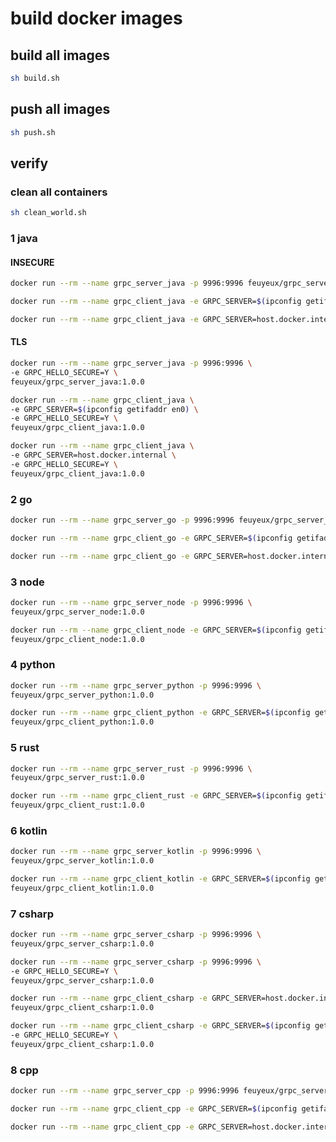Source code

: # build docker images

## build all images

```bash
sh build.sh
```

## push all images

```bash
sh push.sh
```

## verify

### clean all containers

```bash
sh clean_world.sh
```

### 1 java

#### INSECURE

```bash
docker run --rm --name grpc_server_java -p 9996:9996 feuyeux/grpc_server_java:1.0.0
```

```bash
docker run --rm --name grpc_client_java -e GRPC_SERVER=$(ipconfig getifaddr en0) feuyeux/grpc_client_java:1.0.0

docker run --rm --name grpc_client_java -e GRPC_SERVER=host.docker.internal feuyeux/grpc_client_java:1.0.0
```

#### TLS

```bash
docker run --rm --name grpc_server_java -p 9996:9996 \
-e GRPC_HELLO_SECURE=Y \
feuyeux/grpc_server_java:1.0.0
```

```bash
docker run --rm --name grpc_client_java \
-e GRPC_SERVER=$(ipconfig getifaddr en0) \
-e GRPC_HELLO_SECURE=Y \
feuyeux/grpc_client_java:1.0.0

docker run --rm --name grpc_client_java \
-e GRPC_SERVER=host.docker.internal \
-e GRPC_HELLO_SECURE=Y \
feuyeux/grpc_client_java:1.0.0
```

### 2 go

```bash
docker run --rm --name grpc_server_go -p 9996:9996 feuyeux/grpc_server_go:1.0.0
```

```bash
docker run --rm --name grpc_client_go -e GRPC_SERVER=$(ipconfig getifaddr en0) feuyeux/grpc_client_go:1.0.0

docker run --rm --name grpc_client_go -e GRPC_SERVER=host.docker.internal feuyeux/grpc_client_go:1.0.0
```

### 3 node

```bash
docker run --rm --name grpc_server_node -p 9996:9996 \
feuyeux/grpc_server_node:1.0.0
```

```bash
docker run --rm --name grpc_client_node -e GRPC_SERVER=$(ipconfig getifaddr en0) \
feuyeux/grpc_client_node:1.0.0
```

### 4 python

```bash
docker run --rm --name grpc_server_python -p 9996:9996 \
feuyeux/grpc_server_python:1.0.0
```

```bash
docker run --rm --name grpc_client_python -e GRPC_SERVER=$(ipconfig getifaddr en0) \
feuyeux/grpc_client_python:1.0.0
```

### 5 rust

```bash
docker run --rm --name grpc_server_rust -p 9996:9996 \
feuyeux/grpc_server_rust:1.0.0
```

```bash
docker run --rm --name grpc_client_rust -e GRPC_SERVER=$(ipconfig getifaddr en0) \
feuyeux/grpc_client_rust:1.0.0
```

### 6 kotlin

```bash
docker run --rm --name grpc_server_kotlin -p 9996:9996 \
feuyeux/grpc_server_kotlin:1.0.0
```

```bash
docker run --rm --name grpc_client_kotlin -e GRPC_SERVER=$(ipconfig getifaddr en0) \
feuyeux/grpc_client_kotlin:1.0.0
```

### 7 csharp

```bash
docker run --rm --name grpc_server_csharp -p 9996:9996 \
feuyeux/grpc_server_csharp:1.0.0

docker run --rm --name grpc_server_csharp -p 9996:9996 \
-e GRPC_HELLO_SECURE=Y \
feuyeux/grpc_server_csharp:1.0.0
```

```bash
docker run --rm --name grpc_client_csharp -e GRPC_SERVER=host.docker.internal \
feuyeux/grpc_client_csharp:1.0.0

docker run --rm --name grpc_client_csharp -e GRPC_SERVER=$(ipconfig getifaddr en0) \
-e GRPC_HELLO_SECURE=Y \
feuyeux/grpc_client_csharp:1.0.0
```

### 8 cpp

```bash
docker run --rm --name grpc_server_cpp -p 9996:9996 feuyeux/grpc_server_cpp:1.0.0
```

```bash
docker run --rm --name grpc_client_cpp -e GRPC_SERVER=$(ipconfig getifaddr en0) feuyeux/grpc_client_cpp:1.0.0

docker run --rm --name grpc_client_cpp -e GRPC_SERVER=host.docker.internal feuyeux/grpc_client_cpp:1.0.0
```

Exercise directions: The required output is each record above, reproduced exactly, without its pictures.

Completed task:
Source code

: # build docker images

## build all images

```bash
sh build.sh
```

## push all images

```bash
sh push.sh
```

## verify

### clean all containers

```bash
sh clean_world.sh
```

### 1 java

#### INSECURE

```bash
docker run --rm --name grpc_server_java -p 9996:9996 feuyeux/grpc_server_java:1.0.0
```

```bash
docker run --rm --name grpc_client_java -e GRPC_SERVER=$(ipconfig getifaddr en0) feuyeux/grpc_client_java:1.0.0

docker run --rm --name grpc_client_java -e GRPC_SERVER=host.docker.internal feuyeux/grpc_client_java:1.0.0
```

#### TLS

```bash
docker run --rm --name grpc_server_java -p 9996:9996 \
-e GRPC_HELLO_SECURE=Y \
feuyeux/grpc_server_java:1.0.0
```

```bash
docker run --rm --name grpc_client_java \
-e GRPC_SERVER=$(ipconfig getifaddr en0) \
-e GRPC_HELLO_SECURE=Y \
feuyeux/grpc_client_java:1.0.0

docker run --rm --name grpc_client_java \
-e GRPC_SERVER=host.docker.internal \
-e GRPC_HELLO_SECURE=Y \
feuyeux/grpc_client_java:1.0.0
```

### 2 go

```bash
docker run --rm --name grpc_server_go -p 9996:9996 feuyeux/grpc_server_go:1.0.0
```

```bash
docker run --rm --name grpc_client_go -e GRPC_SERVER=$(ipconfig getifaddr en0) feuyeux/grpc_client_go:1.0.0

docker run --rm --name grpc_client_go -e GRPC_SERVER=host.docker.internal feuyeux/grpc_client_go:1.0.0
```

### 3 node

```bash
docker run --rm --name grpc_server_node -p 9996:9996 \
feuyeux/grpc_server_node:1.0.0
```

```bash
docker run --rm --name grpc_client_node -e GRPC_SERVER=$(ipconfig getifaddr en0) \
feuyeux/grpc_client_node:1.0.0
```

### 4 python

```bash
docker run --rm --name grpc_server_python -p 9996:9996 \
feuyeux/grpc_server_python:1.0.0
```

```bash
docker run --rm --name grpc_client_python -e GRPC_SERVER=$(ipconfig getifaddr en0) \
feuyeux/grpc_client_python:1.0.0
```

### 5 rust

```bash
docker run --rm --name grpc_server_rust -p 9996:9996 \
feuyeux/grpc_server_rust:1.0.0
```

```bash
docker run --rm --name grpc_client_rust -e GRPC_SERVER=$(ipconfig getifaddr en0) \
feuyeux/grpc_client_rust:1.0.0
```

### 6 kotlin

```bash
docker run --rm --name grpc_server_kotlin -p 9996:9996 \
feuyeux/grpc_server_kotlin:1.0.0
```

```bash
docker run --rm --name grpc_client_kotlin -e GRPC_SERVER=$(ipconfig getifaddr en0) \
feuyeux/grpc_client_kotlin:1.0.0
```

### 7 csharp

```bash
docker run --rm --name grpc_server_csharp -p 9996:9996 \
feuyeux/grpc_server_csharp:1.0.0

docker run --rm --name grpc_server_csharp -p 9996:9996 \
-e GRPC_HELLO_SECURE=Y \
feuyeux/grpc_server_csharp:1.0.0
```

```bash
docker run --rm --name grpc_client_csharp -e GRPC_SERVER=host.docker.internal \
feuyeux/grpc_client_csharp:1.0.0

docker run --rm --name grpc_client_csharp -e GRPC_SERVER=$(ipconfig getifaddr en0) \
-e GRPC_HELLO_SECURE=Y \
feuyeux/grpc_client_csharp:1.0.0
```

### 8 cpp

```bash
docker run --rm --name grpc_server_cpp -p 9996:9996 feuyeux/grpc_server_cpp:1.0.0
```

```bash
docker run --rm --name grpc_client_cpp -e GRPC_SERVER=$(ipconfig getifaddr en0) feuyeux/grpc_client_cpp:1.0.0

docker run --rm --name grpc_client_cpp -e GRPC_SERVER=host.docker.internal feuyeux/grpc_client_cpp:1.0.0
```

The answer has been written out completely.